## BRIEF
Write the data out again, character for character, with no images.

+++ THE RECORDS

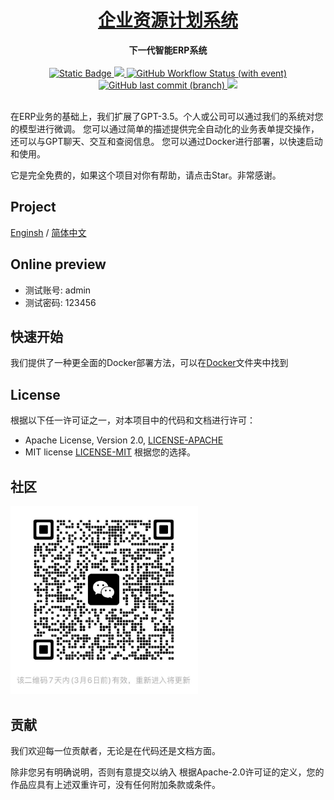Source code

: <h1 align="center"><a href="#" target="_blank">企业资源计划系统</a></h1>
<div align="center">
 <strong>
  下一代智能ERP系统
 </strong>
</div>
<br />

<div align="center">
  <!-- Crates version -->
  <a href="https://spring.io/projects/spring-boot#learn">
    <img alt="Static Badge" src="https://img.shields.io/badge/spring-boot?label=Spring%20Boot%203.1.3">
  </a>
 <a href="https://codecov.io/gh/wansenai/eairp" > 
    <img src="https://codecov.io/gh/wansenai/eairp/graph/badge.svg?token=6OO8JX0ZVV"/> 
 </a>
  <a href="#">
    <img alt="GitHub Workflow Status (with event)" src="https://img.shields.io/github/actions/workflow/status/wansenai/wansenerp/maven.yml">
  </a>
  <!-- commits -->
  <a href="#">
    <img alt="GitHub last commit (branch)" src="https://img.shields.io/github/last-commit/wansenai/wansenerp/master">
  </a>
   <a href="">
    <img src="https://img.shields.io/github/repo-size/wansenai/eairp"/>
  </a>
</div>
<br />

在ERP业务的基础上，我们扩展了GPT-3.5。个人或公司可以通过我们的系统对您的模型进行微调。
您可以通过简单的描述提供完全自动化的业务表单提交操作，还可以与GPT聊天、交互和查阅信息。
您可以通过Docker进行部署，以快速启动和使用。

它是完全免费的，如果这个项目对你有帮助，请点击Star。非常感谢。

## Project
[Enginsh](https://github.com/eairps/eairp/blob/master/README.md) / [简体中文](https://github.com/eairps/eairp/blob/master/README_ZH.md)

## Online preview
- 测试账号: admin
- 测试密码: 123456

## 快速开始
我们提供了一种更全面的Docker部署方法，可以在[Docker](https://github.com/eairps/eairp/blob/master/docker/README_ZH.md)文件夹中找到

## License

根据以下任一许可证之一，对本项目中的代码和文档进行许可：

- Apache License, Version 2.0, [LICENSE-APACHE](LICENSE-APACHE)
- MIT license [LICENSE-MIT](LICENSE-MIT)
根据您的选择。

## 社区
<img src="images/wechat-group-20250227.jpg" alt="WeChat Group" width="300" />

## 贡献
我们欢迎每一位贡献者，无论是在代码还是文档方面。

除非您另有明确说明，否则有意提交以纳入 根据Apache-2.0许可证的定义，您的作品应具有上述双重许可，没有任何附加条款或条件。
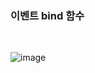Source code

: ### 이벤트 bind 함수

<br>

![image](https://user-images.githubusercontent.com/77482972/150742358-eeb2b435-e0b0-4987-8d7d-f79dea24a2d1.png)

++++++

## ANSWER SPACE
Source code

: <h1 align="center"><a href="#" target="_blank">企业资源计划系统</a></h1>
<div align="center">
 <strong>
  下一代智能ERP系统
 </strong>
</div>
<br />

<div align="center">
  <!-- Crates version -->
  <a href="https://spring.io/projects/spring-boot#learn">
    <img alt="Static Badge" src="https://img.shields.io/badge/spring-boot?label=Spring%20Boot%203.1.3">
  </a>
 <a href="https://codecov.io/gh/wansenai/eairp" > 
    <img src="https://codecov.io/gh/wansenai/eairp/graph/badge.svg?token=6OO8JX0ZVV"/> 
 </a>
  <a href="#">
    <img alt="GitHub Workflow Status (with event)" src="https://img.shields.io/github/actions/workflow/status/wansenai/wansenerp/maven.yml">
  </a>
  <!-- commits -->
  <a href="#">
    <img alt="GitHub last commit (branch)" src="https://img.shields.io/github/last-commit/wansenai/wansenerp/master">
  </a>
   <a href="">
    <img src="https://img.shields.io/github/repo-size/wansenai/eairp"/>
  </a>
</div>
<br />

在ERP业务的基础上，我们扩展了GPT-3.5。个人或公司可以通过我们的系统对您的模型进行微调。
您可以通过简单的描述提供完全自动化的业务表单提交操作，还可以与GPT聊天、交互和查阅信息。
您可以通过Docker进行部署，以快速启动和使用。

它是完全免费的，如果这个项目对你有帮助，请点击Star。非常感谢。

## Project
[Enginsh](https://github.com/eairps/eairp/blob/master/README.md) / [简体中文](https://github.com/eairps/eairp/blob/master/README_ZH.md)

## Online preview
- 测试账号: admin
- 测试密码: 123456

## 快速开始
我们提供了一种更全面的Docker部署方法，可以在[Docker](https://github.com/eairps/eairp/blob/master/docker/README_ZH.md)文件夹中找到

## License

根据以下任一许可证之一，对本项目中的代码和文档进行许可：

- Apache License, Version 2.0, [LICENSE-APACHE](LICENSE-APACHE)
- MIT license [LICENSE-MIT](LICENSE-MIT)
根据您的选择。

## 社区
<img src="images/wechat-group-20250227.jpg" alt="WeChat Group" width="300" />

## 贡献
我们欢迎每一位贡献者，无论是在代码还是文档方面。

除非您另有明确说明，否则有意提交以纳入 根据Apache-2.0许可证的定义，您的作品应具有上述双重许可，没有任何附加条款或条件。
Source code

: ### 이벤트 bind 함수

<br>

![image](https://user-images.githubusercontent.com/77482972/150742358-eeb2b435-e0b0-4987-8d7d-f79dea24a2d1.png)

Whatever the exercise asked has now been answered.